I am aware of this question, but mine is a bit more specific.
I want to find the coordinates of the Fermat point for a given triangle.
Assuming that no angle in the triangle is larger than 120 degrees, there's an algorithm for doing that that goes something like this:
- Construct equilateral triangles on two sides of our given (original) triangle.
- Connect the new vertexes with the opposite vertexes from the original triangle.
- Find the point in which the connecting lines intersect – that's the Fermat point of our original triangle.
(paraphrased from Wikipedia)
Now, I want to do this programmatically, so I can't do it by drawing. It would be ideal if I had a formula for the coordinates of the Fermat point, but I've tried Google and I can't find it.
Anyway, what I plan on doing is to write a program that does something like this:
- Calculate the coordinates of the third vertex in the equilateral triangles for two sides of the original triangle.
- Calculate the equations of the lines that connect the new vertexes with the opposite vertexes from the original triangle. I can do this because two point uniquely determine a line.
- Given the two line equations that I got in step 2, calculate the coordinates of the intersection of those lines.
Am I missing something? The fact that I can't find a formula for this makes me think that I am, because, if what I'm trying to do is correct, why isn't there a direct formula? I mean, what I'm doing in each step is basically using a formula on what I got from the previous step, so why wouldn't there be a formula to go from step 0 (coordinates of the original triangle) to step 3 (coordinates of the Fermat point)?

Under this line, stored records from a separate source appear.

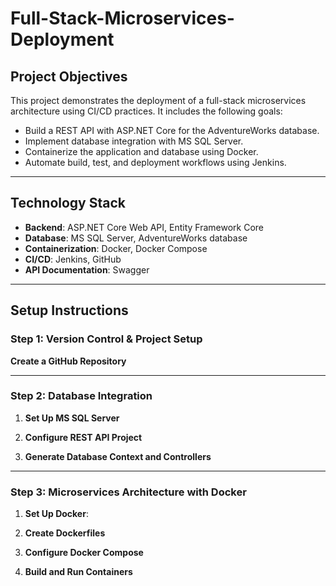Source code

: # Full-Stack-Microservices-Deployment

## Project Objectives
This project demonstrates the deployment of a full-stack microservices architecture using CI/CD practices. It includes the following goals:
- Build a REST API with ASP.NET Core for the AdventureWorks database.
- Implement database integration with MS SQL Server.
- Containerize the application and database using Docker.
- Automate build, test, and deployment workflows using Jenkins.

---

## Technology Stack
- **Backend**: ASP.NET Core Web API, Entity Framework Core
- **Database**: MS SQL Server, AdventureWorks database
- **Containerization**: Docker, Docker Compose
- **CI/CD**: Jenkins, GitHub
- **API Documentation**: Swagger

---

## Setup Instructions

### Step 1: Version Control & Project Setup
**Create a GitHub Repository**

---

### Step 2: Database Integration
1. **Set Up MS SQL Server**

2. **Configure REST API Project**

3. **Generate Database Context and Controllers**
   
---

### Step 3: Microservices Architecture with Docker
1. **Set Up Docker**:

2. **Create Dockerfiles**

3. **Configure Docker Compose**

4. **Build and Run Containers**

Furthermore, if there isn't a formula and if I'm not missing anything, is there a simpler way of doing what I'm trying to do?
Best Answer
Reading farther on the Linked Wikipedia page, we have two cases:
Case 1: the triangle has an angle $\ge120^{\circ}$: the Fermat point is the obtuse-angled vertex.
Case 2: the triangle does not have an angle $\ge120^{\circ}$: the Fermat point is the first isogonic center. Following the link to this page, we find that point has trilinear coordinates $\csc(A+120^{\circ}):\csc(B+120^{\circ}):\csc(C+120^{\circ})$. If, like me, you are not familiar with trilinear coordinates, follow the link to its wikipedia page, where we find a method to convert trilinear coordinates to cartesian:
Taking vertex $C$ as the origin, find vectors $\vec{A}$ and $\vec{B}$ corresponding to the vertexes $A$ and $B$ respectively. Given side lengths $a, b, c$ corresponding in the usual way to the sides of the triangle respectively opposite vertices $A, B, C$, a trilinear coordinate $x:y:z$ is converted to a vector in cartesian coordinates by $$\vec{P}=\frac{ax}{ax+by+cz}\vec{A}+\frac{by}{ax+by+cz}\vec{B}.$$
In short, you have a piecewise function that checks for angle size and, if greater than 120 degrees, returns the $\vec{P}$, plus a correction $\vec{C}$ representing the location of $C$ if it is not convenient to have $C$ at the origin. You could embed the computation for $\vec{A}$ and $\vec{B}$ into the formula to have a single function result. That computation is necessary only if you don't already have coordinates for the vertices, and is elementary trig.